Keywords:: the crime of infringing on the honor of heroic martyrs, the amendment to the criminal law, and the interpretation of the restriction of freedom of speech in honor infringement
9. Advocating the diversification of online fraud.
Author: Gong Wenbo (researcher, Research Center for Network Security and Rule of Law, Southeast University)
Abstract: With the development of network technology, online fraud in the web3.0 era has gradually shown the characteristics of large time and space span, non-contact, rapid spread and large number of people involved, which are different from traditional fraud. However, China still adopts the same way as traditional fraud, taking the amount as a single conviction standard, without combining the characteristics of online fraud, resulting in a high crime rate and a low conviction rate. At the same time, because online fraud only occurs in cyberspace, the transfer of crime sites does not change the nature of the behavior, and it is still necessary to invoke fraud to regulate online fraud. Reasonable demarcation of the judicial application boundary of online fraud should make the constitutive elements of online fraud diversified while keeping the amount of online fraud consistent with that of traditional fraud.
Keywords:: crime of fraud, network fraud, upgrading and cracking down on judicial application, constitutive requirements and conviction criteria
10. The legal interest structure and development of the crime of illegal business operation
Author: Zong Shaohao (Special Research Fellow, Anti-corruption and Rule of Law Research Center, Southeast University)
Abstract: The "pocketing" trend of the crime of illegal business operation originates from the judicial level, and the core lies in the improper definition of the content of legal interests.

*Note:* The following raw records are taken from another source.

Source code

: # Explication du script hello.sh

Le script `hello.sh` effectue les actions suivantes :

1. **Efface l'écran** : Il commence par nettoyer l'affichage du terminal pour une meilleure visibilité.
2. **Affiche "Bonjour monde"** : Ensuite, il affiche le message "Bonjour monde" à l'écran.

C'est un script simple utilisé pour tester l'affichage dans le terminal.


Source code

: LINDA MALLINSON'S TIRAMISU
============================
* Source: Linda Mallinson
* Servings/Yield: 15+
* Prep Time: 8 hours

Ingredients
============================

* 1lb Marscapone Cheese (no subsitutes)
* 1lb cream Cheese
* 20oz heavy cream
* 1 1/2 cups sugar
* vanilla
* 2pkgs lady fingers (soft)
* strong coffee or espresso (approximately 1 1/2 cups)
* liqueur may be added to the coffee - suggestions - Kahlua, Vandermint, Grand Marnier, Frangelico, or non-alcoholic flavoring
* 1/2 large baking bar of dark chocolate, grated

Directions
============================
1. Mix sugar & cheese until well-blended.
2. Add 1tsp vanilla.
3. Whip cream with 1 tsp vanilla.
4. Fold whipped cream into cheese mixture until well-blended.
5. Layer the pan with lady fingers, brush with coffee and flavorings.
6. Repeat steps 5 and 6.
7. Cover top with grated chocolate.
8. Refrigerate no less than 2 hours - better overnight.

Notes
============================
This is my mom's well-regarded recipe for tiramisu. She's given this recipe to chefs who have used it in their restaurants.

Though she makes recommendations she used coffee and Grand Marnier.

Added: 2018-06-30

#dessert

The traditional theory of order or system violates the principle of proportionality, deviates from the content of the principle of legal interest protection, and lacks substantive interests, which is no longer applicable to the current market economic system; The recent monistic theory of legal interest ignores the role of suprapersonal legal interest, and the deduced relationship and even the rank relationship advocated by it are unreasonable, which is inconsistent with the socialization trend of legal interest and makes the independence of the crime doubtful, which is not a reasonable conclusion of legal interest interpretation. The dual theory of legal interests, which is also a humanistic view of legal interests, is worth advocating. On this basis, the protection interest of the crime of illegal business operation should be the security of market economy, and it is necessary to refer to the legal interest established by the previous law to form a more accurate content of the lower security interest in the case. Subsequently, we should adopt the method of "formal incrimination standard+substantive incrimination standard" to scientifically judge whether it has reached the legal interest infringement worthy of punishment.

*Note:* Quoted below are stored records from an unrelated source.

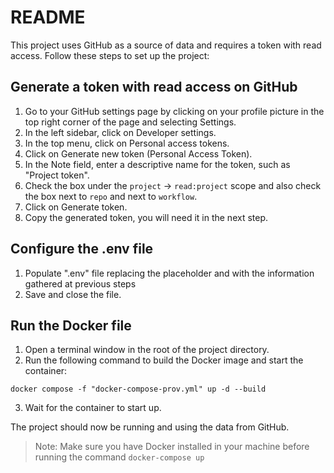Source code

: # README

This project uses GitHub as a source of data and requires a token with read access. Follow these steps to set up the project:

## Generate a token with read access on GitHub
1. Go to your GitHub settings page by clicking on your profile picture in the top right corner of the page and selecting Settings.
2. In the left sidebar, click on Developer settings.
3. In the top menu, click on Personal access tokens.
4. Click on Generate new token (Personal Access Token).
5. In the Note field, enter a descriptive name for the token, such as "Project token".
6. Check the box under the `project` -> `read:project` scope and also check the box next to `repo` and next to `workflow`.
7. Click on Generate token.
8. Copy the generated token, you will need it in the next step.

## Configure the .env file
1. Populate ".env" file replacing the placeholder <username> and <token> with the information gathered at previous steps
2. Save and close the file.

## Run the Docker file
1. Open a terminal window in the root of the project directory.
2. Run the following command to build the Docker image and start the container:

`docker compose -f "docker-compose-prov.yml" up -d --build`

3. Wait for the container to start up.

The project should now be running and using the data from GitHub.

>Note: Make sure you have Docker installed in your machine before running the command `docker-compose up`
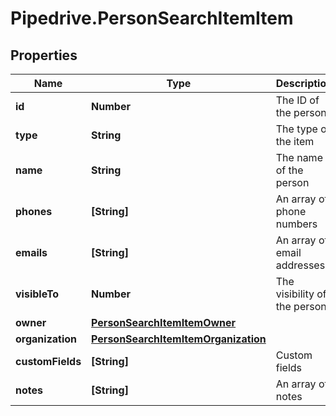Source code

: # Pipedrive.PersonSearchItemItem

## Properties

Name | Type | Description | Notes
------------ | ------------- | ------------- | -------------
**id** | **Number** | The ID of the person | [optional] 
**type** | **String** | The type of the item | [optional] 
**name** | **String** | The name of the person | [optional] 
**phones** | **[String]** | An array of phone numbers | [optional] 
**emails** | **[String]** | An array of email addresses | [optional] 
**visibleTo** | **Number** | The visibility of the person | [optional] 
**owner** | [**PersonSearchItemItemOwner**](PersonSearchItemItemOwner.md) |  | [optional] 
**organization** | [**PersonSearchItemItemOrganization**](PersonSearchItemItemOrganization.md) |  | [optional] 
**customFields** | **[String]** | Custom fields | [optional] 
**notes** | **[String]** | An array of notes | [optional] 



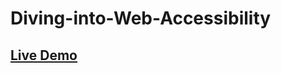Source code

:# Diving-into-Web-Accessibility
## [Live Demo](https://in-tech-gration-cohort-0x02.github.io/Diving-into-Web-Accessibility/)
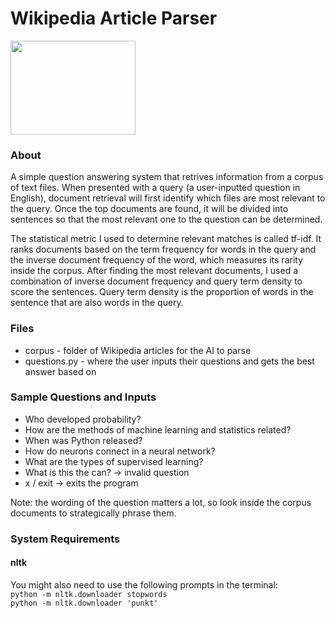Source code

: # Wikipedia Article Parser

<p align="left">
  <img width="200" height="150" src="https://i.insider.com/5fbd515550e71a001155724f?width=600&format=jpeg&auto=webp">
</p>

### About
A simple question answering system that retrives information from a corpus of text files.
When presented with a query (a user-inputted question in English), document retrieval will first identify which files are most relevant to the query. Once the top documents are found, it will be divided into sentences so that the most relevant one to the question can be determined.

The statistical metric I used to determine relevant matches is called tf-idf. It ranks documents based on the term frequency for words in the query and the inverse document frequency of the word, which measures its rarity inside the corpus. After finding the most relevant documents, I used a combination of inverse document frequency and query term density to score the sentences. Query term density is the proportion of words in the sentence that are also words in the query.

### Files
- corpus - folder of Wikipedia articles for the AI to parse
- questions.py - where the user inputs their questions and gets the best answer based on 

### Sample Questions and Inputs
- Who developed probability?
- How are the methods of machine learning and statistics related?
- When was Python released?
- How do neurons connect in a neural network?
- What are the types of supervised learning?
- What is this the can? → invalid question
- x / exit → exits the program  
  
Note: the wording of the question matters a lot, so look inside the corpus documents to strategically phrase them.

### System Requirements  
#### nltk
You might also need to use the following prompts in the terminal:  
`python -m nltk.downloader stopwords`  
`python -m nltk.downloader 'punkt'`
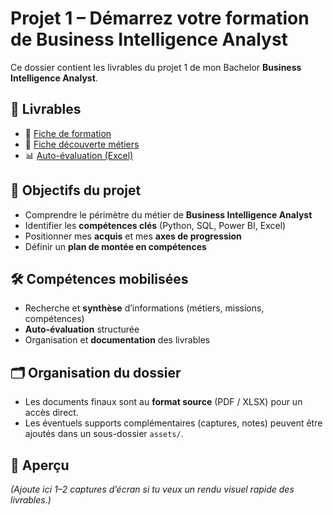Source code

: # Projet 1 – Démarrez votre formation de Business Intelligence Analyst

Ce dossier contient les livrables du projet 1 de mon Bachelor **Business Intelligence Analyst**.

## 📑 Livrables
- 📄 [Fiche de formation](Deluy_Leslie_1_Fiche_formation_022025.pdf)
- 📄 [Fiche découverte métiers](Deluy_Leslie_2_fiche_decouverte_metiers_022025.pdf)
- 📊 [Auto-évaluation (Excel)](Deluy_Leslie_3_auto_evaluation_022025.xlsx)

## 🎯 Objectifs du projet
- Comprendre le périmètre du métier de **Business Intelligence Analyst**
- Identifier les **compétences clés** (Python, SQL, Power BI, Excel)
- Positionner mes **acquis** et mes **axes de progression**
- Définir un **plan de montée en compétences**

## 🛠 Compétences mobilisées
- Recherche et **synthèse** d’informations (métiers, missions, compétences)
- **Auto-évaluation** structurée
- Organisation et **documentation** des livrables

## 🗂️ Organisation du dossier
- Les documents finaux sont au **format source** (PDF / XLSX) pour un accès direct.
- Les éventuels supports complémentaires (captures, notes) peuvent être ajoutés dans un sous-dossier `assets/`.

## 👀 Aperçu
*(Ajoute ici 1–2 captures d’écran si tu veux un rendu visuel rapide des livrables.)*

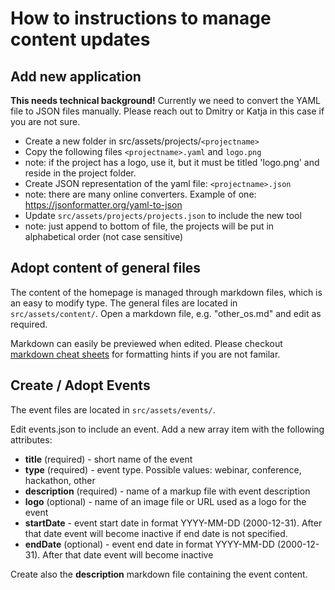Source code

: # How to instructions to manage content updates

## Add new application

**This needs technical background!** Currently we need to convert the YAML file to JSON files manually. Please reach out to Dmitry or Katja in this case if you are not sure.

* Create a new folder in src/assets/projects/`<projectname>`
* Copy the following files `<projectname>.yaml` and `logo.png`
*   note:  if the project has a logo, use it, but it must be titled 'logo.png' and reside in the project folder.
* Create JSON representation of the yaml file: `<projectname>.json`
*   note: there are many online converters.  Example of one:  https://jsonformatter.org/yaml-to-json
* Update `src/assets/projects/projects.json` to include the new tool
*   note:  just append to bottom of file, the projects will be put in alphabetical order (not case sensitive)

## Adopt content of general files

The content of the homepage is managed through markdown files, which is an easy to modify type. The general files are located in `src/assets/content/`. Open a markdown file, e.g. "other_os.md" and edit as required. 

Markdown can easily be previewed when edited. Please checkout [markdown cheat sheets](https://github.com/adam-p/markdown-here/wiki/Markdown-Cheatsheet) for formatting hints if you are not familar.

## Create / Adopt Events

The event files are located in `src/assets/events/`.

Edit events.json to include an event. Add a new array item with the following attributes:

- **title** (required) - short name of the event
- **type** (required) - event type. Possible values: webinar, conference, hackathon, other
- **description** (required) - name of a markup file with event description
- **logo** (optional) - name of an image file or URL used as a logo for the event
- **startDate** - event start date in format YYYY-MM-DD (2000-12-31). After that date event will become inactive if end date is not specified.
- **endDate** (optional) - event end date in format YYYY-MM-DD (2000-12-31). After that date event will become inactive

Create also the **description** markdown file containing the event content.
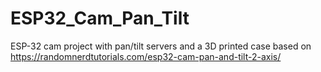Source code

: # ESP32_Cam_Pan_Tilt
ESP-32 cam project with pan/tilt servers and a 3D printed case based on https://randomnerdtutorials.com/esp32-cam-pan-and-tilt-2-axis/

Keywords: "Pocket-oriented" dual legal interest theory of the crime of illegal business operation is beyond personal legal interest, and the essence of market economic security is guilty.
11. Judicial determination of the crime of infringing citizens’ personal information in the era of civil code
Author: Wang Siqi (Master candidate, Southeast University Law School)
Abstract: The arrival of the era of civil code provides a strong pre-legal basis for the judicial determination of the crime of infringing citizens’ personal information. In order to ensure the unity of legal order, on the premise that the personality right of the civil code is compiled independently and the protection of personal information is absorbed in it, the identification of the criminal object of the crime of infringing on citizens’ personal information should be affected accordingly, and the concept definition should adopt the identification theory. At the same time, the "explicit consent" rule stipulated in the civil code should have an impact on the identification of the criminal object of this crime, and it should tend to identify the legal interests infringed by the crime of infringing on personal information as personal legal interests rather than super-personal legal interests. Finally, in terms of the objective identification of crime, the promulgation of the Civil Code will have an impact on the definition of the scope of "violation of relevant state regulations" and bring enlightenment to whether "illegal use of information" should be criminalized.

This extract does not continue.